If you are with one of the 'free' services such as Freeserve, Connectfree, Btinternet, Tesco etc etc, you will probably have access to just two scripts, a counter and a form processor, The counter just lets you put a simple count on your pages, and the form processor lets you have simple forms which visitors can complete, and the results will be sent to you. These providers are giving you free space and e-mail, but they are very restricted when it comes to real programs running on their servers.

To run scripts you need your own CGI-bin, that's a directory within your server space where you keep all your scripts, and from where they are run. The server has to be set up so that when your scripts are running they are kept within strict control, so that if they run amuck throwing brickbats then no other user on the server can be affected. If you want to run a forum or have real interaction with your visitors, then you will not be able to do it with free webspace - after all the companies providing it have to keep their servers secure. They are not in business to provide freebies they are in business to make money for their shareholders.

Where do I find scripts on the Internet

A couple of starting points are:

world wide mart | CGI-resources

Searching for "CGI scripts" or "free CGI scripts" is the quickest way, note that putting the search phrase in double quotes normally tells the search engine to search for the exact phrase, so you will find just what you're looking for.

Can I write my own scripts

It's not that difficult, but before you start coding check first that your webspace allows you to run scripts which you have written yourself, and that the script you want is not available to purchase or download for free. Why spend hours learning a programming language and writing a script yourself if someone else has already done the hard work. In general the price asked for scripts is just a fraction of the cost which will be entailed in writing them, as the author expects to sell them many times over.

Where do I find Perl resources like tutorials

One easy way is to search with a string such as "Perl tutorial", which will come up with a good response.

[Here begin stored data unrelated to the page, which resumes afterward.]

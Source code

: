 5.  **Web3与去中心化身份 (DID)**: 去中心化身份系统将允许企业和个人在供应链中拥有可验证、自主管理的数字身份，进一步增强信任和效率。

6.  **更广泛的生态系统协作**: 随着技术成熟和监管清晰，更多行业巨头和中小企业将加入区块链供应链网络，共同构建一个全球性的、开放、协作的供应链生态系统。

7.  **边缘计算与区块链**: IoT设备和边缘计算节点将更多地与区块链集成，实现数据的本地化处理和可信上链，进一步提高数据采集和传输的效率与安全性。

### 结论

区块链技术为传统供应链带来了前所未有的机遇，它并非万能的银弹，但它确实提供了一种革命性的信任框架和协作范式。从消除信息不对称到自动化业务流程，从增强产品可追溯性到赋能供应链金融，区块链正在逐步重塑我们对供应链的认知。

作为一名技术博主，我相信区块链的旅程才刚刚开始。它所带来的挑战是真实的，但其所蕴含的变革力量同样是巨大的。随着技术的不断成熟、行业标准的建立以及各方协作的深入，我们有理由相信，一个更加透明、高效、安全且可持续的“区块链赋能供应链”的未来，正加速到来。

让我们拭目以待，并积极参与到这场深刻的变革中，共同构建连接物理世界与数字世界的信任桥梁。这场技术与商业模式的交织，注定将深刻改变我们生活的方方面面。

What good books are there on Perl

I bought the following two books after an extensive search in my local bookshop, and have found them really useful - I'll explain why.

It contains 24 one-hour lessons in Perl programming, plus a CD which has all the software for Mac, Wintel machines and Unix. Including all the examples, the Perl interpreter etc. This saves downloading.

The pace of the book is steady, the lessons are self-contained, and take you through the language in a logical and methodical way. There are also sections on how Perl scripts and web pages interact, which are very useful. This book will get you through the basics and writing Perl. Expect to spend an hour on each of the lessons.

This is a 'Visual Quickstart Guide'. The layout of the pages is graphic, with lots of illustrations (screenshots) showing exactly how to do things. The book plunges you in FAST. The explanations are clear and concise, no wasted words, but it's all there. The parts about using Perl with web pages are very good and really get you working quickly.

I bought both books and I'm really glad I did, I found the quickstart excellent for grabbing the concepts, and the 24 hour lessons good where I wanted more explanation, and to be taken through a concept in more detail. I often found myself with both books open, cross checking between them.

There are other books on Perl and related programming

 

PHP is another type programming that can be used to make web pages interactive, it can be easier to program than Perl and is embedded into web pages. The PHP coding is interpreted on the server BEFORE the page is served to the user.